» **YOUR OBJECTIVE**: What is needed is an exact copy of the lines in the listing below, from the one with "principal au registre" up to and including the one with "rural et de la pêche maritime.", with no other lines.

» **DATA RECORDS**:
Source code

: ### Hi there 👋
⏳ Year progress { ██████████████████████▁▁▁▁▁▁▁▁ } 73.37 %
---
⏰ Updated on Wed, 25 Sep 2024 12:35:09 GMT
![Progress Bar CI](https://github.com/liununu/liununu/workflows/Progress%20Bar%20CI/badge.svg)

==

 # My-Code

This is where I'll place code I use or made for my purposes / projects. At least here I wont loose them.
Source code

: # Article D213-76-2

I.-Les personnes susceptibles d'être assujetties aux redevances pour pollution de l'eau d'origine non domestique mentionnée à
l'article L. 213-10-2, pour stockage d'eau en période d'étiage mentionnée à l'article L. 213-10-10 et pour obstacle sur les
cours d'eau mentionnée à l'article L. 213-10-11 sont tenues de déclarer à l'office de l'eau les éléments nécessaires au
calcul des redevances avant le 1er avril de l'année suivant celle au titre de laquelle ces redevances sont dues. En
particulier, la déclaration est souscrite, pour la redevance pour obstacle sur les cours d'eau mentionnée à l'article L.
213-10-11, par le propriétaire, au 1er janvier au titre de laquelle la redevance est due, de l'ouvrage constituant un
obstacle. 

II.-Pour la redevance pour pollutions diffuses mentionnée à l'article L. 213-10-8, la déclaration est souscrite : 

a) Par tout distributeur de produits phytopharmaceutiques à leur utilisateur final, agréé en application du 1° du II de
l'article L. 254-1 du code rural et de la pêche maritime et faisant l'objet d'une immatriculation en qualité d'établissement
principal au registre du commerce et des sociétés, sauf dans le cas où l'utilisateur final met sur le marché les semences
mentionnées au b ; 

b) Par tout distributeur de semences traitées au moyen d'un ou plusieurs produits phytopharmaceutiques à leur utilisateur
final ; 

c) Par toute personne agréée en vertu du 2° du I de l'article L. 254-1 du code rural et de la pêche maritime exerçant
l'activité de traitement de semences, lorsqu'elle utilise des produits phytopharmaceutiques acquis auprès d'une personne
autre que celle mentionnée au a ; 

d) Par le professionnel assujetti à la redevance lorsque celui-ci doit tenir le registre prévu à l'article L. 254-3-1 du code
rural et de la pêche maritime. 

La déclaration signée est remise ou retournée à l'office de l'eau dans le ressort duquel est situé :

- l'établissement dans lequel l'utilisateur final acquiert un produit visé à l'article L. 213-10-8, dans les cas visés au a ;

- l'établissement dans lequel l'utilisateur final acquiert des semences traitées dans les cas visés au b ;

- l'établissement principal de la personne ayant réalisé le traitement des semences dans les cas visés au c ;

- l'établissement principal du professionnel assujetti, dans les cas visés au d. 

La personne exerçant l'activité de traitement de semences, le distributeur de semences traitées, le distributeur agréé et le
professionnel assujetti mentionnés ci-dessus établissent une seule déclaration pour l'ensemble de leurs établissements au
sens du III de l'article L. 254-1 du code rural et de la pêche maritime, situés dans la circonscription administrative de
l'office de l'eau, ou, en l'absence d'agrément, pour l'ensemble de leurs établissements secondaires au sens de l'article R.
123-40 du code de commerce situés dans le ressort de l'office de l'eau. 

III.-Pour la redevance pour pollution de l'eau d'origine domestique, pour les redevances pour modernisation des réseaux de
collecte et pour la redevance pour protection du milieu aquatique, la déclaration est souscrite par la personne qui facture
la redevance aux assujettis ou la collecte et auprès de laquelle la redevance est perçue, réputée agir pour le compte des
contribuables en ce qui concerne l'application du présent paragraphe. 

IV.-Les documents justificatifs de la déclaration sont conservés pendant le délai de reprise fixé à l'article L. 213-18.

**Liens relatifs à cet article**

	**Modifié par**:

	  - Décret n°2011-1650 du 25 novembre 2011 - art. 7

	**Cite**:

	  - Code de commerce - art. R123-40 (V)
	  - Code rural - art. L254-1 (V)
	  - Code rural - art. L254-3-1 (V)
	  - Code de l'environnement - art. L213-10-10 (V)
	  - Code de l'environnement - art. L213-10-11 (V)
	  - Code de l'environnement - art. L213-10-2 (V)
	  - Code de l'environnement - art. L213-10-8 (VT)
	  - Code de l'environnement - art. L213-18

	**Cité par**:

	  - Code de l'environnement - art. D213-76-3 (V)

» **TASK ANSWER**:
principal au registre du commerce et des sociétés, sauf dans le cas où l'utilisateur final met sur le marché les semences
mentionnées au b ; 

b) Par tout distributeur de semences traitées au moyen d'un ou plusieurs produits phytopharmaceutiques à leur utilisateur
final ; 

c) Par toute personne agréée en vertu du 2° du I de l'article L. 254-1 du code rural et de la pêche maritime exerçant
l'activité de traitement de semences, lorsqu'elle utilise des produits phytopharmaceutiques acquis auprès d'une personne
autre que celle mentionnée au a ; 

d) Par le professionnel assujetti à la redevance lorsque celui-ci doit tenir le registre prévu à l'article L. 254-3-1 du code
rural et de la pêche maritime. 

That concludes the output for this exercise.